» Le cooperative di lavoro, sociale, servizio e abitazione (LSSA)

Il nuovo articolato settore dell'agire cooperativo conta circa 300 cooperative, oltre 25.000 soci e garantisce lavoro a più di 11.000 persone.

Ai comparti di più lunga tradizione cooperativa si affianca un articolato settore dell’agire cooperativo: quello delle cooperative di produzione-lavoro, delle cooperative di servizio, delle cooperative sociali, delle cooperative di abitazione. Questo settore è composto da cooperative sorte, salvo alcune eccezioni, negli ultimi decenni.

Le cooperative che attualmente operano in questo comparto sono circa 300. Più di un terzo opera nella produzione-lavoro, altrettante nel campo sociale, seguono le cooperative di servizio e di abitazione. Grazie a una strategia di intercooperazione promossa dalle cooperative sociali e di produzione-lavoro, sono centinaia le persone con difficoltà di accesso al mercato del lavoro che risultano inserite in processi produttivi. Dalla costituzione delle prime cooperative di abitazione sono stati costruiti e consegnati ai soci oltre 3 mila alloggi a prezzi vantaggiosi.

(dati 01/01/2014)

La cooperazione di produzione e lavoro

Le prime iniziative che possono essere riferite a questo settore riguardano le decine di cooperative costituite fra muratori, al pari di altre regioni d’Italia, per la ricostruzione dei paesi danneggiati dalla prima guerra mondiale. Nel periodo infrabellico e nei decenni successivi vengono avviate numerose cooperative di lavorazione del porfido. Gli anni Ottanta vedono la nascita di diverse cooperative sorte in seguito alla crisi del settore industriale. In questi casi gli operai rimasti senza lavoro si sono organizzati in forma cooperativa per rilevare le attività abbandonate o per avviarne di nuove.

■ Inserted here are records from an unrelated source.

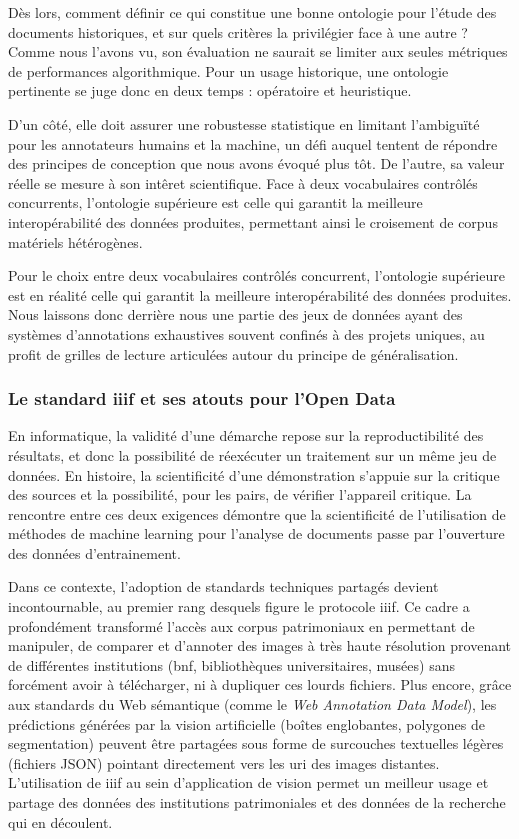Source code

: Dès lors, comment définir ce qui constitue une \og bonne \fg{} ontologie pour l'étude des documents historiques, et sur quels critères la privilégier face à une autre ? Comme nous l'avons vu, son évaluation ne saurait se limiter aux seules métriques de performances algorithmique. Pour un usage historique, une ontologie pertinente se juge donc en deux temps : opératoire et heuristique.

D'un côté, elle doit assurer une robustesse statistique en limitant l'ambiguïté pour les annotateurs humains et la machine, un défi auquel tentent de répondre des principes de conception que nous avons évoqué plus tôt. De l'autre, sa valeur réelle se mesure à son intêret scientifique. Face à deux vocabulaires contrôlés concurrents, l'ontologie supérieure est celle qui garantit la meilleure interopérabilité des données produites, permettant ainsi le croisement de corpus matériels hétérogènes.

Pour le choix entre deux vocabulaires contrôlés concurrent, l'ontologie supérieure est en réalité celle qui garantit la meilleure interopérabilité des données produites. Nous laissons donc derrière nous une partie des jeux de données ayant des systèmes d'annotations exhaustives souvent confinés à des projets uniques, au profit de grilles de lecture articulées autour du principe de généralisation. 

\subsubsection{Le standard \gls{iiif} et ses atouts pour l'Open Data}

En informatique, la validité d'une démarche repose sur la reproductibilité des résultats, et donc la possibilité de réexécuter un traitement sur un même jeu de données. En histoire, la scientificité d'une démonstration s'appuie sur la critique des sources et la possibilité, pour les pairs, de vérifier l'appareil critique. La rencontre entre ces deux exigences démontre que la scientificité de l'utilisation de méthodes de machine learning pour l'analyse de documents passe par l'ouverture des données d'entrainement.

Dans ce contexte, l'adoption de standards techniques partagés devient incontournable, au premier rang desquels figure le protocole \gls{iiif}. Ce cadre a profondément transformé l'accès aux corpus patrimoniaux en permettant de manipuler, de comparer et d'annoter des images à très haute résolution provenant de différentes institutions (\gls{bnf}, bibliothèques universitaires, musées) sans forcément avoir à télécharger, ni à dupliquer ces lourds fichiers. Plus encore, grâce aux standards du Web sémantique (comme le \textit{Web Annotation Data Model}), les prédictions générées par la vision artificielle (boîtes englobantes, polygones de segmentation) peuvent être partagées sous forme de surcouches textuelles légères (fichiers JSON) pointant directement vers les \gls{uri} des images distantes. L'utilisation de \gls{iiif} au sein d'application de vision permet un meilleur usage et partage des données des institutions patrimoniales et des données de la recherche qui en découlent.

La cooperazione di servizio

Le cooperative di servizio associano solitamente produttori di servizi interessati a una commercializzazione comune o a ricevere prodotti o servizi comuni. I soci sono imprese artigiane e industriali, commercianti, professionisti, albergatori. Hanno spesso la natura di consorzio in forma cooperativa e promuovono i più disparati prodotti e servizi: il porfido, il turismo, servizi particolari quali autoscuole, taxi, trasporti, servizi fieristici.

La cooperazione di abitazione

Le cooperative di abitazione sono nate dal bisogno diffuso e urgente di avere accesso a un bene primario, come è quello della casa, al puro prezzo di costo, senza gli oneri dell’intermediazione. Attraverso l’associazione in cooperativa, numerose famiglie trentine hanno potuto garantirsi un alloggio, in proprietà o in godimento. I mezzi necessari vengono raccolti attraverso i contributi dei soci e grazie ai mutui edilizi agevolati stanziati dalla Provincia Autonoma di Trento per l’edilizia popolare. Comprare casa in cooperativa può risultare vantaggioso per chi non ha grandi disponibilità economiche, sopratutto se le cooperative possono realizzare le proprie iniziative su aree messe a disposizione a prezzi più convenienti di quelli raggiunti dal mercato.

La cooperazione sociale

Tra le nuove cooperative occupano un posto particolarmente significativo quelle sociali. Due sono i loro obiettivi principali: il primo è fornire, in collaborazione con l’ente pubblico, una serie di servizi alle persone socialmente svantaggiate; il secondo è garantire ai soci un’opportunità di lavoro che sia più vicina alla loro sensibilità e alla loro predisposizione al rapporto con gli altri. È con la cooperativa “Grazie alla vita”, la prima cooperativa sociale del Trentino Alto Adige fondata nel 1977, che si costruiscono veri e propri soggetti vocati al sociale. Cooperative che, come in questo caso, svolgono azioni in favore di persone portatrici di handicap per la massima integrazione sociale.